Un changement de donne que le chef de l'Etat continue de sous-estimer. "Passé en force le 4 mars, avec 64% des voix, au cours d'une élection absolument contestable, Vladimir Poutine est persuadé qu'il est bien installé au pouvoir et que seule une minorité d'individus remet en question sa légitimité", assure Marie Mendras, politologue au Centre d'études et de recherches internationales (CERI). Et d'ajouter: "Il cherche à marginaliser et à ridiculiser ces quelques dizaines de milliers de militants. Mais il ne voit que la partie émergée de l'iceberg".
Vers une intensification de la répression ?
La violence policière, ces derniers jours, fait craindre un durcissement du gouvernement. De nombreuses vidéos montrent le passage à tabac de manifestants par les forces de sécurité, qui ont interpellé plus de 700 personnes depuis dimanche, dont le leader du Front de Gauche, Sergueï Oudaltsov, et le blogueur anti-corruption Alexeï Navalny. Le pouvoir est confronté à un dilemme : comment disperser les militants sans les faire passer pour des martyrs et sans donner plus d'écho à leurs revendications? "Vladimir Poutine n'ira pas beaucoup plus loin dans la répression physique, à moins de recourir à la répression armée, précise Marie Mendras. C'est un risque que le régime ne peut pas prendre".
Pour mieux comprendre
"Contester par l'action collective dans la Russie des années 2000",Critique internationale,55, avril-juin 2012
Lou Brenez, Aude Merlin(dir.), "L'opposition politique en Russie aujourd'hui. Enjeux et limites",Revue d'Etudes comparatives Est-Ouest, 42, Mars 2011
Marie Mendras, Russie: l'envers du pouvoir, (Odile Jacob, 2008)

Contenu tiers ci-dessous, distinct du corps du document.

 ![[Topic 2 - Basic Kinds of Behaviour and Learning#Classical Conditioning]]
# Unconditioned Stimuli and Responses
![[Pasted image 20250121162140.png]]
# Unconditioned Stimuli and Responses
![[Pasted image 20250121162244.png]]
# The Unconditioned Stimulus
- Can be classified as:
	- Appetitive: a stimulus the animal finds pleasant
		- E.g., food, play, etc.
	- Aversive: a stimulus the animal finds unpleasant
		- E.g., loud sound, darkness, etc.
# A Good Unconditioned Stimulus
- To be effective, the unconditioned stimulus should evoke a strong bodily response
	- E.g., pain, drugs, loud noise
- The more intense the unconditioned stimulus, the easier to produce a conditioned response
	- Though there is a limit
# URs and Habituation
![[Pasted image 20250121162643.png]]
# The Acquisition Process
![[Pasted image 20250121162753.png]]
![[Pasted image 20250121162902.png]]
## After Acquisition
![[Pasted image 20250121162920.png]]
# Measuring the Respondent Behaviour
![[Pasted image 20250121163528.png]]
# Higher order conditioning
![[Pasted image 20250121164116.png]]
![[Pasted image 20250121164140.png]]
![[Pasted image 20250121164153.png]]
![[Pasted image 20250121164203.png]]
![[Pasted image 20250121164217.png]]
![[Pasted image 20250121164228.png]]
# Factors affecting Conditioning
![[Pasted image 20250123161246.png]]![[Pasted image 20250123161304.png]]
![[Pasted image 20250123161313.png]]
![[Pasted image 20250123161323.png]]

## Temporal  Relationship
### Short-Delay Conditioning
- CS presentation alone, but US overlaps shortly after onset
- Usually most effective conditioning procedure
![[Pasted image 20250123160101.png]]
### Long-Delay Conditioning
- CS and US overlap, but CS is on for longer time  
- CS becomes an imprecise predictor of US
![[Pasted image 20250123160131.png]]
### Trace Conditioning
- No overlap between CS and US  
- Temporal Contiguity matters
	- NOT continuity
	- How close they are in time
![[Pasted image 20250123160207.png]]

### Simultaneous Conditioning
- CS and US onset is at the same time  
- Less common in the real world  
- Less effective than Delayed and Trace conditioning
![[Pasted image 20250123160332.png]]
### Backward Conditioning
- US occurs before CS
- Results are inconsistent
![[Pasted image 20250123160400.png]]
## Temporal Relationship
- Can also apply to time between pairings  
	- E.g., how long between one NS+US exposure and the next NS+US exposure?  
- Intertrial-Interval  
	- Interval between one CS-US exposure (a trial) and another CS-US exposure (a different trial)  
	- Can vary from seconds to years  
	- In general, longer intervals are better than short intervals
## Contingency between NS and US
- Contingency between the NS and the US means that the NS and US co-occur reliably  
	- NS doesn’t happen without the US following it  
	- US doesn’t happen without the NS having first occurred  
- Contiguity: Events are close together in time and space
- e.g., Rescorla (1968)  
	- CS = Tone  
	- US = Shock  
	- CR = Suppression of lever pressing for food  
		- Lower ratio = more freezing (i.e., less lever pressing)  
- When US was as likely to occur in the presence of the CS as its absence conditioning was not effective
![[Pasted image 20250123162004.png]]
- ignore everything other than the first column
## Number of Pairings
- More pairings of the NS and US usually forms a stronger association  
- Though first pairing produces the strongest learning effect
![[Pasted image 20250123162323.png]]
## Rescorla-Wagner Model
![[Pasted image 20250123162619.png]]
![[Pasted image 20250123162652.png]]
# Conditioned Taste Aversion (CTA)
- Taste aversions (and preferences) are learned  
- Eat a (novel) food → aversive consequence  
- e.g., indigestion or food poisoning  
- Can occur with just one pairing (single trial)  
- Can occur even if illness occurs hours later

Masha Gessen, Poutine : l'homme sans visage, (Fayard, 2012)
Tania Rakhmanova, Au coeur du pouvoir russe: enquête sur l'empire Poutine, (La Découverte, 2012)
Pour l'opposition, il s'agit désormais de s'organiser et de s'adapter. D'où les nouvelles formes de mobilisation telles que les sit-in et les"promenades" nocturnes. Alexis Prokopiev, jeune Franco-Russe diplômé de Sciences Po Paris et membre de l'association Russie-Libertés, assure que la détermination des militants ne faiblit pas. La grève de la faim menée il y a peu à Astrakhan par Oleg Cheïn, afin de dénoncer les fraudes qui auraient empêché sa victoire à l'élection municipale, montre que la mobilisation s'étend à l'échelle régionale. "Les points rouges de contestation sur la carte de la Russie, que Vladimir Poutine regarde depuis son bureau, vont continuer de s'allumer de partout. Le bras de fer va continuer", espère Alexis Prokopiev.
Comment le gouvernement compte-t-il réagir ? Les récentes réformes pour faciliter la création des partis politiques et favoriser l'élection directe des gouverneurs peuvent être interprétées comme une ouverture démocratique...mais aussi comme une stratégie destinée à diviser une opposition très hétéroclite. Pour Alexis, "tout dépendra de la sagesse des membres de l'opposition et de leur capacité à former des coalitions".